In the adult-focused setting, physicians will need to review the developmental stages of adolescents and the effect of chronic disease on the timing of these stages [32]. Resources at the adult site, at minimum, should include a designated transition coordinator or leader. This leader could be a trained professional (nurse, social worker, patient care manager/coordinator) with an interest in this area. Ideally, it is good for a dedicated urologist and reproductive specialist (with proficiency in congenital genitourinary malformations) to be a part of the team. The clinic should have a young adult-friendly area for peer support and information exchange, with a mechanism to facilitate both pre and post-transfer conversations between the pediatric- and adult-focused teams. To optimize patient outcomes, communication between providers and the AYA and their family is paramount, but it must be in a manner that suits the developmental, literacy, and cultural backgrounds of the patients. Other strategies to facilitate AYA transition and/or self-management capabilities are listed here:

1) Measure self-management or transition readiness to provide guided patient education and interventions;

2) Start patient transition/self-management preparation at age 12, continuing through the adult-focused settings;

3) Involve AYA in decision-making;

4) Invite AYA to bring three written questions about their health at each visit;

5) Encourage AYA to see health providers without their parents/significant others for at least a portion of the visit, assuring confidentiality;

6) Provide AYA with the most simple medical/diet regimen possible;

7) Provide adaptive behavioral strategies as memory aids and repeat concepts;

8) Facilitate referrals to CKD/ESKD support groups;

9) Refer to therapeutic camps allowing the AYA to learn skills and relate with and share experiences with peers undergoing similar experiences;

10) Acknowledge their strengths/resilience and optimize coping ability.

The number of adolescents/young adults with end-stage kidney disease continues to increase, and this age group is vulnerable to poor health outcomes. It is important to examine the self-management and transition from pediatric through adult health care to improve outcomes in these patients. There has been progress in these areas through the development of self-management programs, HCT readiness assessment tools, and identification of socioecologic risk factors. We know that self-advocacy, self-monitoring, and medication adherence are crucial factors of self-management for AYA with ESKD, and have found that HCT preparation can focus on these areas. We have also found that peer support from therapeutic camps may be helpful in this preparation.
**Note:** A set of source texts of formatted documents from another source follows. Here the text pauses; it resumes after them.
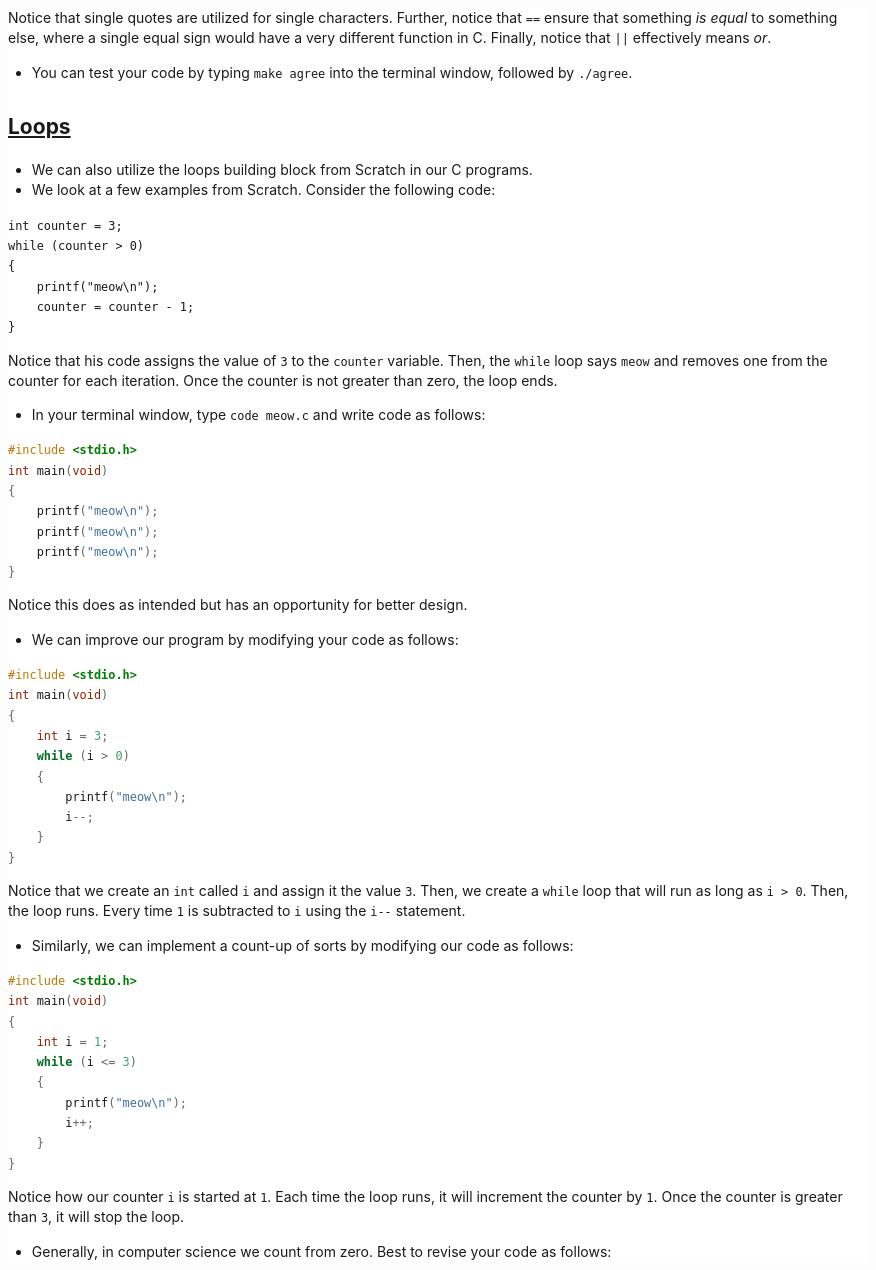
 ```cpp  
```  
Notice that single quotes are utilized for single characters. Further, notice that `==` ensure that something _is equal_ to something else, where a single equal sign would have a very different function in C. Finally, notice that `||` effectively means _or_.
* You can test your code by typing `make agree` into the terminal window, followed by `./agree`.

## [Loops](#loops)

* We can also utilize the loops building block from Scratch in our C programs.
* We look at a few examples from Scratch. Consider the following code:  
```angelscript  
int counter = 3;  
while (counter > 0)  
{  
    printf("meow\n");  
    counter = counter - 1;  
}  
```  
Notice that his code assigns the value of `3` to the `counter` variable. Then, the `while` loop says `meow` and removes one from the counter for each iteration. Once the counter is not greater than zero, the loop ends.
* In your terminal window, type `code meow.c` and write code as follows:  
```cpp  
#include <stdio.h>  
int main(void)  
{  
    printf("meow\n");  
    printf("meow\n");  
    printf("meow\n");  
}  
```  
Notice this does as intended but has an opportunity for better design.
* We can improve our program by modifying your code as follows:  
```cpp  
#include <stdio.h>  
int main(void)  
{  
    int i = 3;  
    while (i > 0)  
    {  
        printf("meow\n");  
        i--;  
    }  
}  
```  
Notice that we create an `int` called `i` and assign it the value `3`. Then, we create a `while` loop that will run as long as `i > 0`. Then, the loop runs. Every time `1` is subtracted to `i` using the `i--` statement.
* Similarly, we can implement a count-up of sorts by modifying our code as follows:  
```cpp  
#include <stdio.h>  
int main(void)  
{  
    int i = 1;  
    while (i <= 3)  
    {  
        printf("meow\n");  
        i++;  
    }  
}  
```  
Notice how our counter `i` is started at `1`. Each time the loop runs, it will increment the counter by `1`. Once the counter is greater than `3`, it will stop the loop.
* Generally, in computer science we count from zero. Best to revise your code as follows:  
```cpp  
```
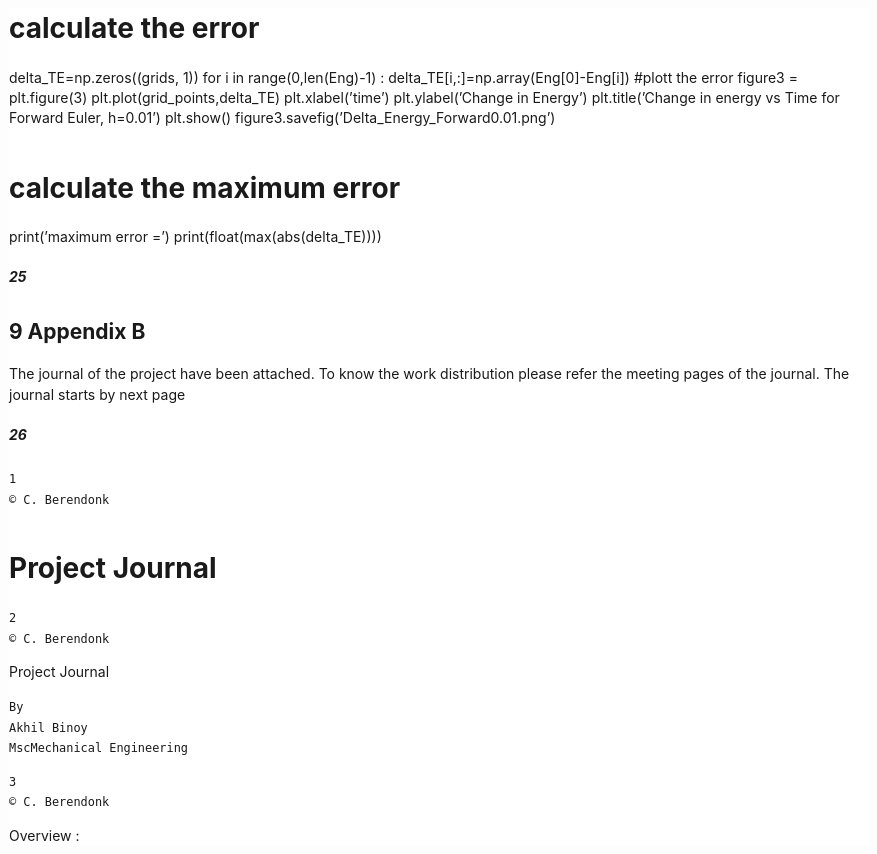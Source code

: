 # calculate the error
delta_TE=np.zeros((grids, 1))
for i in range(0,len(Eng)-1) :
delta_TE[i,:]=np.array(Eng[0]-Eng[i])
#plott the error
figure3 = plt.figure(3)
plt.plot(grid_points,delta_TE)
plt.xlabel(’time’)
plt.ylabel(’Change in Energy’)
plt.title(’Change in energy vs Time for Forward Euler, h=0.01’)
plt.show()
figure3.savefig(’Delta_Energy_Forward0.01.png’)

# calculate the maximum error
print(’maximum error =’)
print(float(max(abs(delta_TE))))

##### 25


## 9 Appendix B

The journal of the project have been attached. To know the work distribution please refer the
meeting pages of the journal. The journal starts by next page

##### 26


```
1
© C. Berendonk
```
# Project Journal


```
2
© C. Berendonk
```
Project Journal

```
By
Akhil Binoy
MscMechanical Engineering
```

```
3
© C. Berendonk
```
Overview :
There are still deficiencies and barriers to self-management and HCT for AYA with ESKD. We are yet to reach a consensus regarding the outcomes of successful HCT preparation, and the tools that assess self-management/HCT readiness are being validated. Not all clinics have multidisciplinary transition coordination teams to prepare AYA for adult care. Similarly, adult providers may not have AYA-friendly clinics, making it difficult to address the social and environmental factors influencing self-management and HCT readiness.

It is imperative for pediatric- and adult-focused providers to make efforts to improve the self-management and HCT of AYA with ESKD, and ultimately help these patients achieve better health-related quality of life and outcomes.